The 1878 Forest Act divided forests in India into three categories: reserved, protected and village forests. Foresters and villagers had very different ideas about a ‘good forest’.
The following points show the effect of Forest Act on the lives of foresters and villagers
(i) Villagers wanted forests with a mixture of species to satisfy different needs-fuel, fodder and leaves. Villagers could not take anything from ‘reserved’ forests. For house building or fuel, they could take wood from protected or village forests. On the other hand forest department needed trees that could provide hard, tall and straight woods for commercial use. So, they encouraged to plant only Teak and Sal and other trees were cut.

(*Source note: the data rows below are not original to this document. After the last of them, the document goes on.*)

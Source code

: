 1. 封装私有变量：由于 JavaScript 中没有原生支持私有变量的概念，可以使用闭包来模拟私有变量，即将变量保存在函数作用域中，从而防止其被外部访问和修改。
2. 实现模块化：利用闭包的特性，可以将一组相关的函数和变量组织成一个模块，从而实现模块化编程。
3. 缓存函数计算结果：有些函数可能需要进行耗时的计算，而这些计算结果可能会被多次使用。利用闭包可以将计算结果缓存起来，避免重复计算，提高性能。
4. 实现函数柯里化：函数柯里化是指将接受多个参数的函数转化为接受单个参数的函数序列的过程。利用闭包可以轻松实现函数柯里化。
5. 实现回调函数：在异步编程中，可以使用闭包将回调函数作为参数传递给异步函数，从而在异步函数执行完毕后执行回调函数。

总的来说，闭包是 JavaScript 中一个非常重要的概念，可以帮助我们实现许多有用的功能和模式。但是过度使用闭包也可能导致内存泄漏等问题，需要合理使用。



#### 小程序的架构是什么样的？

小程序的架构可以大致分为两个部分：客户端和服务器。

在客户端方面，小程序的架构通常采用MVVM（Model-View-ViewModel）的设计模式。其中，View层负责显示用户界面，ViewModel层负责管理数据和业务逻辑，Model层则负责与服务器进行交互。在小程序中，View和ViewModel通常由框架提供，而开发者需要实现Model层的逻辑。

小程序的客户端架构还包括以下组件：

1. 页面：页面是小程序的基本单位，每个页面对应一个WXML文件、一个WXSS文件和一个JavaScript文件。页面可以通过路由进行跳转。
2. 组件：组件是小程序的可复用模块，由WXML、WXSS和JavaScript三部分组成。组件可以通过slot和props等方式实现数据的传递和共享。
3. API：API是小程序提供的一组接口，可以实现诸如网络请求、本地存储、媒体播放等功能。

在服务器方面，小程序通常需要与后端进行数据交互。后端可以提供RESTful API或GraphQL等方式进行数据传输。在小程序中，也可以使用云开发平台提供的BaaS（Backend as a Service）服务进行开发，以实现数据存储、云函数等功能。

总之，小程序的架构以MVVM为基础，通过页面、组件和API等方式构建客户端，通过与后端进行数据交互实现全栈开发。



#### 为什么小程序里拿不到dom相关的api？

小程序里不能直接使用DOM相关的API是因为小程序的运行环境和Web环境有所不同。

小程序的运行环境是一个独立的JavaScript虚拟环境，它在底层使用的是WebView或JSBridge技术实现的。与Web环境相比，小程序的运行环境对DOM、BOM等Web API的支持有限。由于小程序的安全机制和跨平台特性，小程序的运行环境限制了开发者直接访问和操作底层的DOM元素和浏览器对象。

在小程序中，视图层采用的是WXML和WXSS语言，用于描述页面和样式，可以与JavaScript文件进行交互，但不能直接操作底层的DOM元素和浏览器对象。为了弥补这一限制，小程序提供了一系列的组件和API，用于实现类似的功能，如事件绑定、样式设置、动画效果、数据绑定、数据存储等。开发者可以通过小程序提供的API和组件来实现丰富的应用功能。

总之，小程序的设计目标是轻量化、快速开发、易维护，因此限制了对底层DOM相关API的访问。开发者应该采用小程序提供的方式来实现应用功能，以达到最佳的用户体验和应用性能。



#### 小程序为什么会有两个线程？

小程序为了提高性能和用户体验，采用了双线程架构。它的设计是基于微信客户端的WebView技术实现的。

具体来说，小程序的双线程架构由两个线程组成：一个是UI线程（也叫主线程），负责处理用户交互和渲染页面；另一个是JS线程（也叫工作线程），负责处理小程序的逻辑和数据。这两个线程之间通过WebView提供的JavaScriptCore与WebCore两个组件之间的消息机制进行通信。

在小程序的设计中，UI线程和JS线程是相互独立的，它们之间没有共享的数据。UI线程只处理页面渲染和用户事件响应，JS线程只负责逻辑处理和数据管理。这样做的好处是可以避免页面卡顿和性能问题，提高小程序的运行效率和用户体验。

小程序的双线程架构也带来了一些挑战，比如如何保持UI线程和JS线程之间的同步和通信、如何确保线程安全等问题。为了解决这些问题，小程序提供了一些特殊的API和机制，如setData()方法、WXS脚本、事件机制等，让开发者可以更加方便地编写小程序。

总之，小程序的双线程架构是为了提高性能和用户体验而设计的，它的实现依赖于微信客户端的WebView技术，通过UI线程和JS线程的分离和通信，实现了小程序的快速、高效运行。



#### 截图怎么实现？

(ii) In forest areas people use forest products roots, leaves, fruits, tuber, etc. Almost everything is available in the forest for their livelihood.
The Forest Act meant severe hardship for them.
All their everyday practices cutting wood for their houses, grazing their cattle, collecting fruits and roots, hunting and fishing became illegal.
(iii) Villagers were forced to steal wood and if they were caught, they were at the mercy of the forest-guards, who even claimed bribe from them.
(iv) Women who collected fuel wood were scared of the forest guards. It became common practice for police constables and forest guards to harass villagers by demanding free food for themselves. Thus, it can be concluded that the forest act brought severe hardship for villagers across the country.